Focusing on your business processes, let’s look at the opposite of single-factor authentication: multifactor authentication (MFA)

In modern MFA, many of the factors used for authentication take place behind the scenes. These include: 

  • Geofencing.
  • Time of Access Request.
  • Device Registration. 

Sure, the user experiences a login experience not all that dissimilar to a “traditional” one. However, their identity remains under heavy scrutiny during login. 

Moreover, next-generation multifactor authentication doesn’t end at the login stage. No one can overstate the importance of this distinction. Most legacy identity security solutions allow free reign after login, which lays out the welcome mat for hackers. 

Yes MFA presents so many obstacles most hackers choose instead to target low-hanging fruit.

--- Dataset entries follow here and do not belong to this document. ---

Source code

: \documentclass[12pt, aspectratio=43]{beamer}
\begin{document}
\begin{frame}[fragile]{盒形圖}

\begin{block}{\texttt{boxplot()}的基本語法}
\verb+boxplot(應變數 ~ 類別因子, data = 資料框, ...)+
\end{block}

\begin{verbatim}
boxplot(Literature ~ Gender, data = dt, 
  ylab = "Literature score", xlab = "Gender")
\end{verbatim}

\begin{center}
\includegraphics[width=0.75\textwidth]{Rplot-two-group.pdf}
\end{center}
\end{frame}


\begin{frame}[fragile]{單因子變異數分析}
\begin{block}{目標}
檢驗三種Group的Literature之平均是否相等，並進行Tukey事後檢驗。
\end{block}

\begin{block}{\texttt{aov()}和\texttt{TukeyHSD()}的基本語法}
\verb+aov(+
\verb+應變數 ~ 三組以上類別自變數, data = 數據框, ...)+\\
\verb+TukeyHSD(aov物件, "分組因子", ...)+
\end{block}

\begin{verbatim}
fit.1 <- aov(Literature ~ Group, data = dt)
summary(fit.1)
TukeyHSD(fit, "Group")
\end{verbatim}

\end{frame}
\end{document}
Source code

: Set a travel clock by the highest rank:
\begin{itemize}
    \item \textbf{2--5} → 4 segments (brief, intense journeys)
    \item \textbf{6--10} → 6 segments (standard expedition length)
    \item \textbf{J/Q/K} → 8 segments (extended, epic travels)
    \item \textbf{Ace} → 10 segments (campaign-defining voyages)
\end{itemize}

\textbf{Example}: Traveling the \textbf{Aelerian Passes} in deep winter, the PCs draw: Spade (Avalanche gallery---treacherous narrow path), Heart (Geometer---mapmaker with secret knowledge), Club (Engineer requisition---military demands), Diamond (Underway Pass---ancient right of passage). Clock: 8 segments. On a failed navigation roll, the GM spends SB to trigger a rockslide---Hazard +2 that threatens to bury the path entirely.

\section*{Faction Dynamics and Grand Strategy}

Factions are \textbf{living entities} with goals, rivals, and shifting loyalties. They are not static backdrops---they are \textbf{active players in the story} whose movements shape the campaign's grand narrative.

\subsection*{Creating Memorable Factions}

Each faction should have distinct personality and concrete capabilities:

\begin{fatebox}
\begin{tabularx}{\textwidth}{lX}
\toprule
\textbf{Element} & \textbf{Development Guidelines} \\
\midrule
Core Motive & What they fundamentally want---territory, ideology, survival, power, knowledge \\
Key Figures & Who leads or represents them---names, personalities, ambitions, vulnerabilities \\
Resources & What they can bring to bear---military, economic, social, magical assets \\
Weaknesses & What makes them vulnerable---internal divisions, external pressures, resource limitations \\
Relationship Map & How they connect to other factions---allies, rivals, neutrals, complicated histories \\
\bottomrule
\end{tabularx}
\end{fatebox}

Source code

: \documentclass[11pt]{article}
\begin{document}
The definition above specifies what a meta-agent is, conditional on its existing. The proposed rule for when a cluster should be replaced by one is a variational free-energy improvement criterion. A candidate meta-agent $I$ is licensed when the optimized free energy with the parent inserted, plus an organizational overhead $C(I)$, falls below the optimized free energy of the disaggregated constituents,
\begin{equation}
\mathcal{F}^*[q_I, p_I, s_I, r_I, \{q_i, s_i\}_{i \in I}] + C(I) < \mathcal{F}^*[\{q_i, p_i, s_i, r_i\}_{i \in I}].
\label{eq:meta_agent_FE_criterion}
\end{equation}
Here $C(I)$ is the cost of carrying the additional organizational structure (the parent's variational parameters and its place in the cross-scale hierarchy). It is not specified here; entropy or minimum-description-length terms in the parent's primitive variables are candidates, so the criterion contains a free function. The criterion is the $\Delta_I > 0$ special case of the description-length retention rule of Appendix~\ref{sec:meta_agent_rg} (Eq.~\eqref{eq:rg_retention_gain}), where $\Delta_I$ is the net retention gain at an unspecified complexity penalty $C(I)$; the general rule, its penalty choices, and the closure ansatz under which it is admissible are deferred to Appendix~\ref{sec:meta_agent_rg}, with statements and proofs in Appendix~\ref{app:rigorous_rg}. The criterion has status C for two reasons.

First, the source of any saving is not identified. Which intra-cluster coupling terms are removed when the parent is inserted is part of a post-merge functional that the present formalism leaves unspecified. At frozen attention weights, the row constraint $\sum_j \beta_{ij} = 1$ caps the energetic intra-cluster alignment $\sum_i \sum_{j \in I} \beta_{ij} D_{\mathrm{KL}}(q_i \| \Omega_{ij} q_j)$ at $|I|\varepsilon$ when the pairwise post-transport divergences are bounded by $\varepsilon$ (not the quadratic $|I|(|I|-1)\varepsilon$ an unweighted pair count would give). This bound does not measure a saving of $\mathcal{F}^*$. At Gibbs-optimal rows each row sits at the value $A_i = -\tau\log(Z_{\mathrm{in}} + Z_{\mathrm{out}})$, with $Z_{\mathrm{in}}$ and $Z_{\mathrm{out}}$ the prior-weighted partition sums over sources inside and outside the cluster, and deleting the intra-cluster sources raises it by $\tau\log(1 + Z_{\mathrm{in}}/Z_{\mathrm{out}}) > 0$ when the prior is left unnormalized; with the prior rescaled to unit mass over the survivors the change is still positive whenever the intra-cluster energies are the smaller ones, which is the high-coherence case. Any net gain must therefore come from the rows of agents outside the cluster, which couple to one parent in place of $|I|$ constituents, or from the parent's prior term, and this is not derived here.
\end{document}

Yet assuming invincibility never did anyone good in the long term. You should constantly evaluate your users’ identities and their intentions. Through continual behavioral analysis, you can do that. 

Also, you can deploy behavioral analysis—including monitoring typing behavior—quietly.

Without IAM: Constant Risk

Unfortunately, identity management and cybersecurity don’t just work as a gate. They need to become full-fledged aspects of your business processes if you aim to succeed. 

Think about the consequences of a data breach—the majority of which begin with stolen or cracked credentials. A single breach costs more than just finances pilfered and legal fees paid (both of which prove substantial by themselves). You also need to consider the damage to your enterprise’s reputation, its customer loyalty, and its attractiveness to new customers.

After all, consumers and clients are statistically less likely to patronize a business if they feel their data is handled carelessly. Think of the damage that attitude could do to your long term growth.  

In other words, your business processes may truly be next-generation. It won’t matter in the wake of a data breach due to missing identity security. 

WIth IAM: Better Business 

Incorporating IAM into your business processes creates a digital perimeter which deters most hackers. Sure, you should still engage in threat hunting and have an incident response plan ready. But you can rest assured you took every step possible to keep yourself secure. Your customers and employees will thank you for it.